Recorded data
--*--

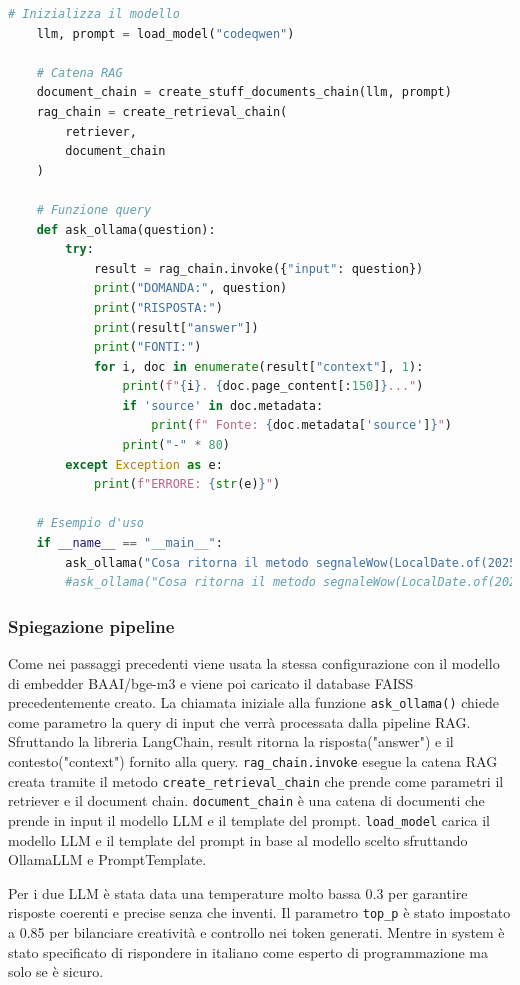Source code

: \documentclass[12pt,a4paper,openright,twoside]{book}
\begin{document}
\begin{lstlisting}[language=Python, caption={Pipeline RAG}, label={lst:rag}]
    # Inizializza il modello
    llm, prompt = load_model("codeqwen")
    
    # Catena RAG
    document_chain = create_stuff_documents_chain(llm, prompt)
    rag_chain = create_retrieval_chain(
        retriever,
        document_chain
    )
    
    # Funzione query
    def ask_ollama(question):
        try:
            result = rag_chain.invoke({"input": question})
            print("DOMANDA:", question)
            print("RISPOSTA:")
            print(result["answer"])
            print("FONTI:")
            for i, doc in enumerate(result["context"], 1):
                print(f"{i}. {doc.page_content[:150]}...")
                if 'source' in doc.metadata:
                    print(f" Fonte: {doc.metadata['source']}")
                print("-" * 80)
        except Exception as e:
            print(f"ERRORE: {str(e)}")
    
    # Esempio d'uso
    if __name__ == "__main__":
        ask_ollama("Cosa ritorna il metodo segnaleWow(LocalDate.of(2025, 1, 10)) che utilizza la funzione getMessaggioMagico() della libreria DateUtilCustom?")
        #ask_ollama("Cosa ritorna il metodo segnaleWow(LocalDate.of(2025, 1, 10))?")
\end{lstlisting}
\subsubsection{Spiegazione pipeline}
Come nei passaggi precedenti viene usata la stessa configurazione con il modello di embedder BAAI/bge-m3 e
viene poi caricato il database FAISS precedentemente creato.
La chiamata iniziale alla funzione \texttt{ask\_ollama()} chiede come parametro la query di input che verr\`a processata dalla pipeline RAG\@.
Sfruttando la libreria LangChain, result ritorna la risposta("answer") e il contesto("context") fornito alla query.
\newline\texttt{rag\_chain.invoke} esegue la catena RAG creata tramite il metodo \texttt{create\_retrieval\_chain} che prende come parametri il retriever e il document chain.
\newline\texttt{document\_chain} è una catena di documenti che prende in input il modello LLM e il template del prompt.
\newline\texttt{load\_model} carica il modello LLM e il template del prompt in base al modello scelto sfruttando OllamaLLM e PromptTemplate.

Per i due LLM è stata data una temperature molto bassa 0.3 per garantire risposte coerenti e precise senza che inventi.
Il parametro \texttt{top\_p} è stato impostato a 0.85 per bilanciare creatività e controllo nei token generati.
Mentre in system è stato specificato di rispondere in italiano come esperto di programmazione ma solo se è sicuro.
\end{document}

--*--

• **PROBLEM STATEMENT**
Copy, word for word, the line that contains "nei token generati." and every line after it through the end of the records, and nothing else.

• **PROBLEM SOLUTION**
Il parametro \texttt{top\_p} è stato impostato a 0.85 per bilanciare creatività e controllo nei token generati.
Mentre in system è stato specificato di rispondere in italiano come esperto di programmazione ma solo se è sicuro.
\end{document}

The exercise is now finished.